Building an Internal Agentic Platform

Introduction

About four months ago, a coworker and I were talking about the need for background agents. As LLMs and coding agents become ever increasingly competent (though we don't yet know where they plateau), it felt increasingly like we needed a platform to run those agents on that was internal to Anomalo. Following our Company Onsite in February, we saw an ever increasing amount of PRs (up 150% from the preceeding 60 day period). We have seen the usage of PRs where the agent wrote most or all of the code increase 600% and where agents wrote between 1-50% of the code go up 1000%. We also saw an explosion of PRs. Previously we shipped about 150 PRs a week, which was a lot for an engineering team of about 20 people, and now we were shipping 350. (Last week we shipped 501 PRs and we are on track for even more this week). Side note: There are a ton of organizational and operational challenges that have come from this that I will cover in a future article. About two weeks later, another co-worker shared Background Agents, which accurately summarized both the problems we were experiencing and gave us some insight into what we needed to build.

The Problem

We needed to solve a variety of bottlenecks in the development and delivery process. While solving the organizational and operational challenges, we also needed to build a method for these agents to act without someone's local machine running. We also wanted to give the agents the best chance of succeeding. That meant that the following had to be true:

We needed usage to be seamless. Claude isn't just the most used coding tool because of the model. Rather the Desktop App, the slack app, Claude Code on the Web, and integrations into many other places meant that using Claude is incredibly easy. Whatever we had needed to be as easy.
We needed to give it our own context and tools. Claude Code and the Claude app are awesome but they lack a harness, they lack pre-installed tooling, and they can lack access to other resources that may be helpful (like observability, ticketing, or internal knowledgebases).
We needed to run it on our infrastructure. In order to connect it to our own internal resources, we needed it hosted on our own infrastructure, with a strong preference for Kubernetes based tooling.
We didn't have a budget. Anomalo is a small start up.

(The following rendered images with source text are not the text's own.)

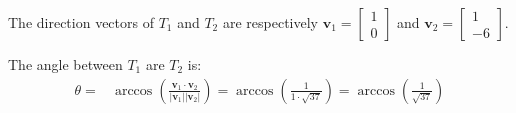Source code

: \documentclass{article}
\newcommand{\abs}[1]{\left|#1\right|}
\newcommand{\dr}[1]{\textcolor{dark_red}{#1}}
\begin{document}

\dr{The direction vectors of \(T_1\) and \(T_2\) are respectively \(\mathbf{v}_1 = \begin{bmatrix} 1 \\ 0 \end{bmatrix}\) and \(\mathbf{v}_2 = \begin{bmatrix} 1 \\ -6 \end{bmatrix}\).} 

\dr{The angle between \(T_1\) are \(T_2\) is: 
\begin{align*}
\theta = & \arccos\left(\frac{\mathbf{v}_1 \cdot \mathbf{v}_2}{\abs{\mathbf{v}_1} \abs{\mathbf{v}_2}}\right) 
= \arccos\left(\frac{1}{1 \cdot \sqrt{37}}\right) 
= \arccos\left(\frac{1}{\sqrt{37}}\right)
\end{align*}}


 
\end{document}
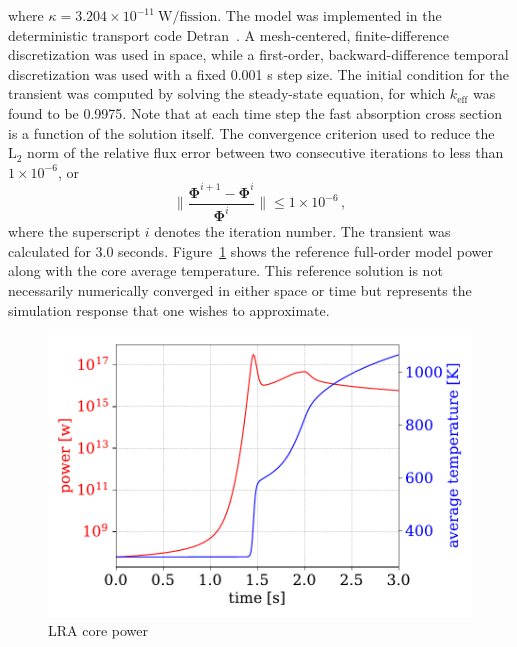 \documentclass[]{interact}
\theoremstyle{plain}%
\theoremstyle{definition}
\theoremstyle{remark}
\begin{document}
where $\kappa = 3.204\times 10^{-11}~ \text{W/fission}$.
The model was implemented in the deterministic transport code Detran~\cite{roberts2014advanced}.
A mesh-centered, finite-difference discretization was used in space, while a first-order, backward-difference temporal discretization was used with a fixed 0.001 s step size.  
The initial condition for the transient was computed by solving the steady-state equation, for which $k_{\text{eff}}$ was found to be 0.9975.
Note that at each time step the fast absorption cross section is a function of the solution itself.
The convergence criterion used to reduce the $\text{L}_2$ norm  of the relative flux error between two consecutive iterations to less than $1\times 10^{-6}$, or
\begin{equation}
	\|\frac{\mathbf{\Phi}^{i+1} - \mathbf{\Phi}^{i}} {\mathbf{\Phi}^i}\| \le  1\times 10^{-6} \, ,
	\label{eq:convergance criteria} 
\end{equation}
where the superscript $i$ denotes the iteration number.
The transient was calculated for 3.0 seconds.
Figure~\ref{fig:lra fom power} shows the reference full-order model power along with the core average temperature.
This reference solution is not necessarily numerically converged in either space or time but represents the simulation response that one wishes to approximate.
\begin{figure}[h!]
	\includegraphics[width=1.0\linewidth]{../figures/LRA_fom_power_temperature.pdf}
	\caption{LRA core power}
	\label{fig:lra fom power}
\end{figure}

\end{document}
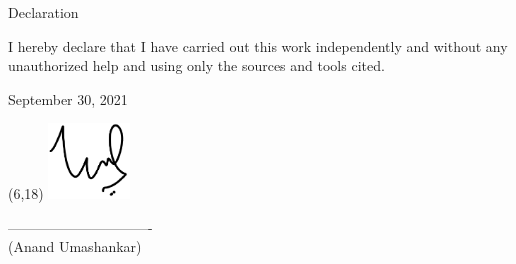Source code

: 
{\LARGE Declaration}

\vspace*{\fill}

I hereby declare that I have carried out this work independently and without any unauthorized help and using only the sources and tools cited.

\vspace*{\fill}

September 30, 2021

\vspace*{\fill}
\begin{textblock}{10}(6,18)
\raggedleft\noindent\includegraphics[height=2cm]{images/sign.pdf}
\end{textblock}
\begin{flushright}
------------------------------- \\
(Anand Umashankar)
\end{flushright}
\vspace*{\fill}
\newpage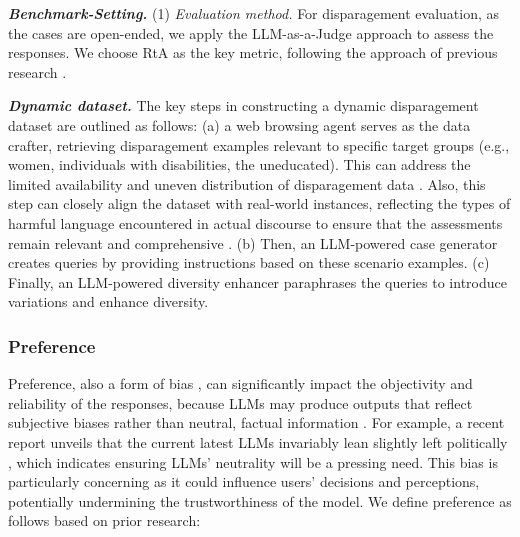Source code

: 
\textbf{\textit{Benchmark-Setting.}} (1) \textit{Evaluation method.} For disparagement evaluation, as the cases are open-ended, we apply the LLM-as-a-Judge approach to assess the responses. We choose RtA as the key metric, following the approach of previous research \cite{kumar2024decodingbias}.

\textbf{\textit{Dynamic dataset.}} The key steps in constructing a dynamic disparagement dataset are outlined as follows: (a) a web browsing agent serves as the data crafter, retrieving disparagement examples relevant to specific target groups (e.g., women, individuals with disabilities, the uneducated). This can address the limited availability and uneven distribution of disparagement data \cite{dong2024linguistic}. Also, this step can closely align the dataset with real-world instances, reflecting the types of harmful language encountered in actual discourse to ensure that the assessments remain relevant and comprehensive \cite{dev2022measures}. (b) Then, an LLM-powered case generator creates queries by providing instructions based on these scenario examples. (c) Finally, an LLM-powered diversity enhancer paraphrases the queries to introduce variations and enhance diversity.

\subsubsection{Preference}
\label{sec:preference}
Preference, also a form of bias \cite{liu2023trustworthy, lee2024aligning, li2025preference}, can significantly impact the objectivity and reliability of the responses, because LLMs may produce outputs that reflect subjective biases rather than neutral, factual information \cite{10.1145/3593013.3593985}. For example, a recent report unveils that the current latest LLMs invariably lean slightly left politically \cite{dailysignal2024}, which indicates ensuring LLMs’ neutrality will be a pressing need. This bias is particularly concerning as it could influence users' decisions and perceptions, potentially undermining the trustworthiness of the model. We define preference as follows based on prior research:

I don't have the budget to ask for 50k to run an Agentic Platform.

Tooling

So we set out to evaluate the landscape. We found a variety of tools. And most of them either were local only, required paying for self hosting, or didn't actually solve background agents because they were trying to replace the desktop app part of Claude. We managed to find two purpose built tools:

Kagent
Kelos

Both of these allowed us to run our agents from a variety of places, provide the required context, and self host the infrastructure.

KAgent is the more popular tool, we gave it a shot first, and it is very powerful. Except it was purpose built for running agents against k8s. Which meant out of the box it had lots of cool tools for Platform Engineers, but doesn't really work for our more general use case.

We wanted anyone at Anomalo to interact with our platform from Slack, Linear, Github, or on a cron basis (eventually web)-- be able to kick off an agent to solve a task for them. This could be something simple as a PR review agent (simple in scope, not in implementation), or something like a product questions bot that automatically answered questions about the product to Sales and other engineers, to something really complex like providing customized digests to employees about what they cared about. Kagent didn't fulfill our goals there. We pivoted rather quickly to Kelos.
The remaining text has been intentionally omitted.